Excerpts from a dataset:
====================

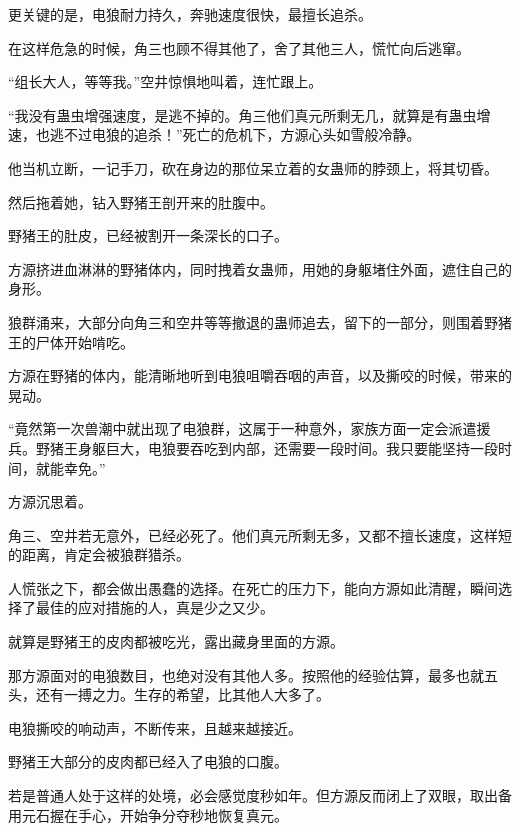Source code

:\begin{this_body}
更关键的是，电狼耐力持久，奔驰速度很快，最擅长追杀。

在这样危急的时候，角三也顾不得其他了，舍了其他三人，慌忙向后逃窜。

“组长大人，等等我。”空井惊惧地叫着，连忙跟上。

“我没有蛊虫增强速度，是逃不掉的。角三他们真元所剩无几，就算是有蛊虫增速，也逃不过电狼的追杀！”死亡的危机下，方源心头如雪般冷静。

他当机立断，一记手刀，砍在身边的那位呆立着的女蛊师的脖颈上，将其切昏。

然后拖着她，钻入野猪王剖开来的肚腹中。

野猪王的肚皮，已经被割开一条深长的口子。

方源挤进血淋淋的野猪体内，同时拽着女蛊师，用她的身躯堵住外面，遮住自己的身形。

狼群涌来，大部分向角三和空井等等撤退的蛊师追去，留下的一部分，则围着野猪王的尸体开始啃吃。

方源在野猪的体内，能清晰地听到电狼咀嚼吞咽的声音，以及撕咬的时候，带来的晃动。

“竟然第一次兽潮中就出现了电狼群，这属于一种意外，家族方面一定会派遣援兵。野猪王身躯巨大，电狼要吞吃到内部，还需要一段时间。我只要能坚持一段时间，就能幸免。”

方源沉思着。

角三、空井若无意外，已经必死了。他们真元所剩无多，又都不擅长速度，这样短的距离，肯定会被狼群猎杀。

人慌张之下，都会做出愚蠢的选择。在死亡的压力下，能向方源如此清醒，瞬间选择了最佳的应对措施的人，真是少之又少。

就算是野猪王的皮肉都被吃光，露出藏身里面的方源。

那方源面对的电狼数目，也绝对没有其他人多。按照他的经验估算，最多也就五头，还有一搏之力。生存的希望，比其他人大多了。

电狼撕咬的响动声，不断传来，且越来越接近。

野猪王大部分的皮肉都已经入了电狼的口腹。

若是普通人处于这样的处境，必会感觉度秒如年。但方源反而闭上了双眼，取出备用元石握在手心，开始争分夺秒地恢复真元。

\end{this_body}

====================

**Assigned task**. Without including any picture, print all of the entries above exactly.

**Exercise answer**.
Source code

:\begin{this_body}
更关键的是，电狼耐力持久，奔驰速度很快，最擅长追杀。

在这样危急的时候，角三也顾不得其他了，舍了其他三人，慌忙向后逃窜。

“组长大人，等等我。”空井惊惧地叫着，连忙跟上。

“我没有蛊虫增强速度，是逃不掉的。角三他们真元所剩无几，就算是有蛊虫增速，也逃不过电狼的追杀！”死亡的危机下，方源心头如雪般冷静。

他当机立断，一记手刀，砍在身边的那位呆立着的女蛊师的脖颈上，将其切昏。

然后拖着她，钻入野猪王剖开来的肚腹中。

野猪王的肚皮，已经被割开一条深长的口子。

方源挤进血淋淋的野猪体内，同时拽着女蛊师，用她的身躯堵住外面，遮住自己的身形。

狼群涌来，大部分向角三和空井等等撤退的蛊师追去，留下的一部分，则围着野猪王的尸体开始啃吃。

方源在野猪的体内，能清晰地听到电狼咀嚼吞咽的声音，以及撕咬的时候，带来的晃动。

“竟然第一次兽潮中就出现了电狼群，这属于一种意外，家族方面一定会派遣援兵。野猪王身躯巨大，电狼要吞吃到内部，还需要一段时间。我只要能坚持一段时间，就能幸免。”

方源沉思着。

角三、空井若无意外，已经必死了。他们真元所剩无多，又都不擅长速度，这样短的距离，肯定会被狼群猎杀。

人慌张之下，都会做出愚蠢的选择。在死亡的压力下，能向方源如此清醒，瞬间选择了最佳的应对措施的人，真是少之又少。

就算是野猪王的皮肉都被吃光，露出藏身里面的方源。

那方源面对的电狼数目，也绝对没有其他人多。按照他的经验估算，最多也就五头，还有一搏之力。生存的希望，比其他人大多了。

电狼撕咬的响动声，不断传来，且越来越接近。

野猪王大部分的皮肉都已经入了电狼的口腹。

若是普通人处于这样的处境，必会感觉度秒如年。但方源反而闭上了双眼，取出备用元石握在手心，开始争分夺秒地恢复真元。

\end{this_body}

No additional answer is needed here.